# growing algae?



## Onepointeighty (May 12, 2007)

so my tank is close to 2 months old up and running. I want to pick up a cory or two and a smaller sized pleco (not a common pleco i understand how huge they get) 

the guy at my LFS told me im guna need more algae growth for me to have a healthy pleco in my tank.

*so now im wondering how I can promote the growth of some algae*, theres just about none in my tank right now.

-vinny


----------



## Damon (Jan 18, 2005)

Need more info about your tank. Inhabitants, tank size, decor, lighting, substrate ect...


----------



## Onepointeighty (May 12, 2007)

Damon said:


> Need more info about your tank. Inhabitants, tank size, decor, lighting, substrate ect...


its a 29 g with 5 assorted barbs, (in the sig), about 8 assorted sized fake plants, 3 rocks, 1 treasure chest tank decoration, and a 2 and a half inch 3 way plumbing pipe, over black gravel, light is on for roughly 13 hours a day

-vinny


----------



## emc7 (Jul 23, 2005)

Feed algae wafers at lights out. The pleco will eat them and they will seed algae to grow in the tank. Don't overdo it. Also get a pleco-sized cave for it to sleep in during the day. Fake logs or pvc pipe work well.


----------



## Onepointeighty (May 12, 2007)

emc7 said:


> Feed algae wafers at lights out. The pleco will eat them and they will seed algae to grow in the tank. Don't overdo it. Also get a pleco-sized cave for it to sleep in during the day. Fake logs or pvc pipe work well.


iv got one piece of pipe but ill probably get another if i decide to get the pleco, what kind of smaller pleco are there? I have a 29 gallon so i dont want to get a big guy.

thanks

-vinny


----------



## emc7 (Jul 23, 2005)

Since you don't already have a pleco, why don't you wait until your tank has algae before buy him? Most tanks develope algae spontaneously, even when that happens, you would still need to supplement a pleco's diet in that size tank.


----------



## Onepointeighty (May 12, 2007)

emc7 said:


> Since you don't already have a pleco, why don't you wait until your tank has algae before buy him? Most tanks develope algae spontaneously, even when that happens, you would still need to supplement a pleco's diet in that size tank.

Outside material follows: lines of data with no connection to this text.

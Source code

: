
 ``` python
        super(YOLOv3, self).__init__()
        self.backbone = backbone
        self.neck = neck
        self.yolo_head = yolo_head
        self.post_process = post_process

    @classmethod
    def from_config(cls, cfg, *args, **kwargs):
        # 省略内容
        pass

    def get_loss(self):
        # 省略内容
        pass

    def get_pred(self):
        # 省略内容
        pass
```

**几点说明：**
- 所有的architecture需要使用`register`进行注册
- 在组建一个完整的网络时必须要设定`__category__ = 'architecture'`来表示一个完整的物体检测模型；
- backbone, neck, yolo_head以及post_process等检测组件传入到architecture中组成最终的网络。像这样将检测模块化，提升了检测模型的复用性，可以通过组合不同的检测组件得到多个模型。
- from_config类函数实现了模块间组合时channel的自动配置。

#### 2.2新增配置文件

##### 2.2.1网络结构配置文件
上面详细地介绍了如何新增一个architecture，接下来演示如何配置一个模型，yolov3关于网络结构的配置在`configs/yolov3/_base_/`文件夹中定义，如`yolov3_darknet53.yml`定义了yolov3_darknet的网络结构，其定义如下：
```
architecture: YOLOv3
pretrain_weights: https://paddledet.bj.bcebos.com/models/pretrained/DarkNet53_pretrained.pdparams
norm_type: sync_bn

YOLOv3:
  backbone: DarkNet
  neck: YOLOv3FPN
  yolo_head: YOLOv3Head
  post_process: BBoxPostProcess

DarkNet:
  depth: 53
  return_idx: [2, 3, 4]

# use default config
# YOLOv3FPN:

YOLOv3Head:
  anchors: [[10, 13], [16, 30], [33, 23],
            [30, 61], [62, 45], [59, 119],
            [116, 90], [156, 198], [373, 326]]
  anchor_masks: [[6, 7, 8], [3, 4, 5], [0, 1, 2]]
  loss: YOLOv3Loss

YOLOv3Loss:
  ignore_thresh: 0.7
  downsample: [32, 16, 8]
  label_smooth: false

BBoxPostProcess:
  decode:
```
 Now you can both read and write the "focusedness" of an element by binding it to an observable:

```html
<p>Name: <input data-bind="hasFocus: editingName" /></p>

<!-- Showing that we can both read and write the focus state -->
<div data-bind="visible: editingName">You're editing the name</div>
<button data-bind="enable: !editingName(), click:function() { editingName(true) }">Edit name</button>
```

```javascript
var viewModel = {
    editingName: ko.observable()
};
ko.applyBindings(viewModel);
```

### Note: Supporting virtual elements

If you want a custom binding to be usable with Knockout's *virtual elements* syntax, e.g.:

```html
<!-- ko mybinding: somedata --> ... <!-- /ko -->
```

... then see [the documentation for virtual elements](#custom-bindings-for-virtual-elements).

ya i understand that but you know how it is, i love watching those guys and am very eager to get one 

whats the smallest type of pleco? 

-vinny


----------



## oliesminis (May 7, 2007)

Onepointeighty said:


> iv got one piece of pipe but ill probably get another if i decide to get the pleco, what kind of smaller pleco are there? I have a 29 gallon so i dont want to get a big guy.
> 
> thanks
> 
> -vinny


hey congratz on the new tank i know nothing about plecos but i no that algae comes and goes. i had brown to start then green hair and fianlly in is receding with no large amounts left so be carefull that you know it will last

also well done on being sensible and waiting for the tank to be right for the fish not the other way around


----------



## Onepointeighty (May 12, 2007)

oliesminis said:


> hey congratz on the new tank i know nothing about plecos but i no that algae comes and goes. i had brown to start then green hair and fianlly in is receding with no large amounts left so be carefull that you know it will last
> 
> also well done on being sensible and waiting for the tank to be right for the fish not the other way around


thanks man, yeah im doing my best to keep the fish living healthy and happy thats why im trying to get some info on the smallest pleco i can get id rather not have to transfer them to a friends larger tank when they grow.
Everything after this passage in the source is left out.